Keep images out and repeat all data exactly.

[Plain-text document sources]
━━━

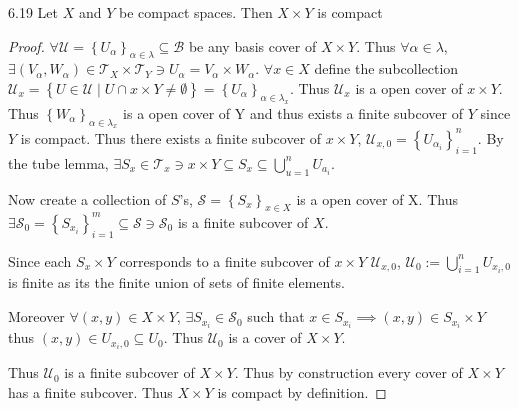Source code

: \documentclass{article}
\newcommand*{\T}{\mathcal{T}}
\newcommand*{\B}{\mathcal{B}}
\newcommand*{\subeq}{\subseteq}
\begin{document}
\bigskip

\begin{claim}{6.19}\label{Claim 6.19.}
    Let $X$ and $Y$ be compact spaces. Then $X \times Y$ is compact   
\end{claim}
\begin{proof}
    $\forall \mathcal{U} = \left\{ U_{\alpha} \right\}_{\alpha \in \lambda} \subseteq \B$ be any basis cover of $X \times Y$. Thus $\forall \alpha \in \lambda$, $\exists (V_{\alpha}, W_{\alpha}) \in \T_{X} \times \T_Y \ni U_{\alpha} = V_{\alpha} \times W_{\alpha}$. $\forall x \in X$ define the subcollection $\mathcal{U}_{x} = \left\{ U \in \mathcal{U} \mid U \cap x \times Y \neq \emptyset \right\} = \left\{ U_{\alpha} \right\}_{\alpha \in \lambda_{x}}$. Thus $\mathcal{U}_x$ is a open cover of $x \times Y$. Thus $\left\{ W_{\alpha} \right\}_{\alpha \in \lambda_x}$ is a open cover of Y and thus exists a finite subcover of $Y$ since $Y$ is compact. Thus there exists a finite subcover of $x \times Y$, $\mathcal{U}_{x,0} = \left\{ U_{\alpha_i} \right\}_{i = 1}^n$. By the tube lemma, $\exists S_{x} \in \T_x \ni x\times Y \subeq S_{x}\subeq \bigcup_{u = 1}^n U_{a_i}$. 
    
    Now create a collection of $S$'s, $\mathcal{S} = \left\{ S_{x} \right\}_{x \in X}$ is a open cover of X. Thus $\exists \mathcal{S}_0 = \left\{ S_{x_i} \right\}_{i = 1}^m \subseteq \mathcal{S} \ni \mathcal{S}_0$ is a finite subcover of $X$. 
    
    Since each $S_x \times Y$ corresponds to a finite subcover of $x \times Y$ $\mathcal{U}_{x, 0}$, $\mathcal{U}_0 := \bigcup_{i = 1}^n U_{x_i, 0}$ is finite as its the finite union of sets of finite elements. 
    
    Moreover $\forall (x, y) \in X \times Y$, $\exists S_{x_i} \in \mathcal{S}_0$ such that $x \in S_{x_i} \implies (x, y) \in S_{x_i} \times Y$ thus $(x, y) \in U_{x_i, 0} \subseteq U_{0}$. Thus $\mathcal{U}_0$ is a cover of $X \times Y$. 
    
    Thus $\mathcal{U}_0$ is a finite subcover of $X \times Y$. Thus by construction every cover of $X \times Y$ has a finite subcover. Thus $X \times Y$ is compact by definition.   
\end{proof}

\bigskip
\end{document}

━━━

> _Solution to this problem_
Source code

: \documentclass{article}
\newcommand*{\T}{\mathcal{T}}
\newcommand*{\B}{\mathcal{B}}
\newcommand*{\subeq}{\subseteq}
\begin{document}
\bigskip

\begin{claim}{6.19}\label{Claim 6.19.}
    Let $X$ and $Y$ be compact spaces. Then $X \times Y$ is compact   
\end{claim}
\begin{proof}
    $\forall \mathcal{U} = \left\{ U_{\alpha} \right\}_{\alpha \in \lambda} \subseteq \B$ be any basis cover of $X \times Y$. Thus $\forall \alpha \in \lambda$, $\exists (V_{\alpha}, W_{\alpha}) \in \T_{X} \times \T_Y \ni U_{\alpha} = V_{\alpha} \times W_{\alpha}$. $\forall x \in X$ define the subcollection $\mathcal{U}_{x} = \left\{ U \in \mathcal{U} \mid U \cap x \times Y \neq \emptyset \right\} = \left\{ U_{\alpha} \right\}_{\alpha \in \lambda_{x}}$. Thus $\mathcal{U}_x$ is a open cover of $x \times Y$. Thus $\left\{ W_{\alpha} \right\}_{\alpha \in \lambda_x}$ is a open cover of Y and thus exists a finite subcover of $Y$ since $Y$ is compact. Thus there exists a finite subcover of $x \times Y$, $\mathcal{U}_{x,0} = \left\{ U_{\alpha_i} \right\}_{i = 1}^n$. By the tube lemma, $\exists S_{x} \in \T_x \ni x\times Y \subeq S_{x}\subeq \bigcup_{u = 1}^n U_{a_i}$. 
    
    Now create a collection of $S$'s, $\mathcal{S} = \left\{ S_{x} \right\}_{x \in X}$ is a open cover of X. Thus $\exists \mathcal{S}_0 = \left\{ S_{x_i} \right\}_{i = 1}^m \subseteq \mathcal{S} \ni \mathcal{S}_0$ is a finite subcover of $X$. 
    
    Since each $S_x \times Y$ corresponds to a finite subcover of $x \times Y$ $\mathcal{U}_{x, 0}$, $\mathcal{U}_0 := \bigcup_{i = 1}^n U_{x_i, 0}$ is finite as its the finite union of sets of finite elements. 
    
    Moreover $\forall (x, y) \in X \times Y$, $\exists S_{x_i} \in \mathcal{S}_0$ such that $x \in S_{x_i} \implies (x, y) \in S_{x_i} \times Y$ thus $(x, y) \in U_{x_i, 0} \subseteq U_{0}$. Thus $\mathcal{U}_0$ is a cover of $X \times Y$. 
    
    Thus $\mathcal{U}_0$ is a finite subcover of $X \times Y$. Thus by construction every cover of $X \times Y$ has a finite subcover. Thus $X \times Y$ is compact by definition.   
\end{proof}

\bigskip
\end{document}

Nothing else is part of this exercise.